Leveraging Deduplication to Streamline Information Management – From ROT Clean Up to eDiscovery

By Ed Moke

Whether you’re undertaking a data profiling project to understand the data across the enterprise, preserving legacy data from backup tapes, or collecting data for an eDiscovery event, the ability to identify and manage duplicate content is extremely important and powerful to the success of any of these initiatives.

Why Deduplication Matters?

Many tools use deduplication to filter and cull irrelevant data. Duplicates can represent up to 30% of what exists on corporate networks and up to 95% on legacy backups. Many tools use very simplistic metadata analysis, which can easily miss large volumes of content making the discovery and classification task more complex and time consuming. Without comprehensive and customizable deduplication technology your task of finding and managing data to support migration and governance will be complex.

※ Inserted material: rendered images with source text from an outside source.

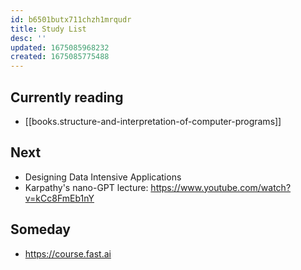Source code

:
 ```yaml
---
id: b6501butx711chzh1mrqudr
title: Study List
desc: ''
updated: 1675085968232
created: 1675085775488
---
```


## Currently reading
* [[books.structure-and-interpretation-of-computer-programs]]

## Next
* Designing Data Intensive Applications
* Karpathy's nano-GPT lecture: https://www.youtube.com/watch?v=kCc8FmEb1nY

## Someday
* https://course.fast.ai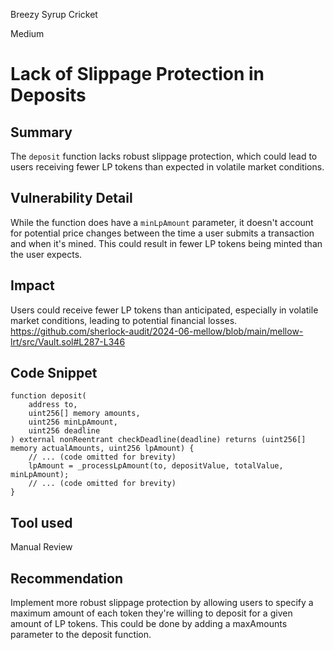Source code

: Breezy Syrup Cricket

Medium

# Lack of Slippage Protection in Deposits

## Summary
The `deposit` function lacks robust slippage protection, which could lead to users receiving fewer LP tokens than expected in volatile market conditions.


## Vulnerability Detail
While the function does have a `minLpAmount` parameter, it doesn't account for potential price changes between the time a user submits a transaction and when it's mined. This could result in fewer LP tokens being minted than the user expects.


## Impact
Users could receive fewer LP tokens than anticipated, especially in volatile market conditions, leading to potential financial losses.
https://github.com/sherlock-audit/2024-06-mellow/blob/main/mellow-lrt/src/Vault.sol#L287-L346

## Code Snippet
```solidity
function deposit(
    address to,
    uint256[] memory amounts,
    uint256 minLpAmount,
    uint256 deadline
) external nonReentrant checkDeadline(deadline) returns (uint256[] memory actualAmounts, uint256 lpAmount) {
    // ... (code omitted for brevity)
    lpAmount = _processLpAmount(to, depositValue, totalValue, minLpAmount);
    // ... (code omitted for brevity)
}
```

## Tool used

Manual Review

## Recommendation
Implement more robust slippage protection by allowing users to specify a maximum amount of each token they're willing to deposit for a given amount of LP tokens. This could be done by adding a maxAmounts parameter to the deposit function.
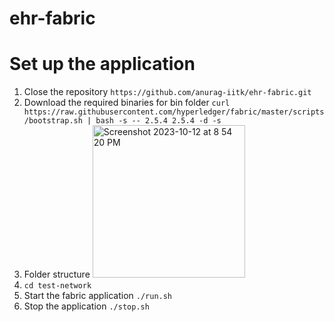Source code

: # ehr-fabric

# Set up the application
1. Close the repository
   ```https://github.com/anurag-iitk/ehr-fabric.git```
2. Download the required binaries for bin folder
```curl https://raw.githubusercontent.com/hyperledger/fabric/master/scripts/bootstrap.sh | bash -s -- 2.5.4 2.5.4 -d -s```
3. Folder structure
   <img width="244" alt="Screenshot 2023-10-12 at 8 54 20 PM" src="https://github.com/anurag-iitk/ehr-fabric/assets/127714283/b896d66b-a4d5-40f6-86d4-ef81d19ca8d8">
4. ```cd test-network```
5. Start the fabric application
   ```./run.sh```
6. Stop the application
   ```./stop.sh```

Index Engines provides comprehensive and flexible deduplication features. These features can adapt to the task at hand. In some cases it may be important to utilize metadata deduplication, while others the use of more comprehensive MD5 hashing is required. Either way Index Engines provides deduplication options to support the task at hand.

Configuring the Deduplication Method

Index Engines deduplication functionality is fully customizable and empowers users to adapt the deduplication method to a specific workflow. To start, let’s first talk about the various properties that can be used to identify duplicates and how Index Engines implements those methods.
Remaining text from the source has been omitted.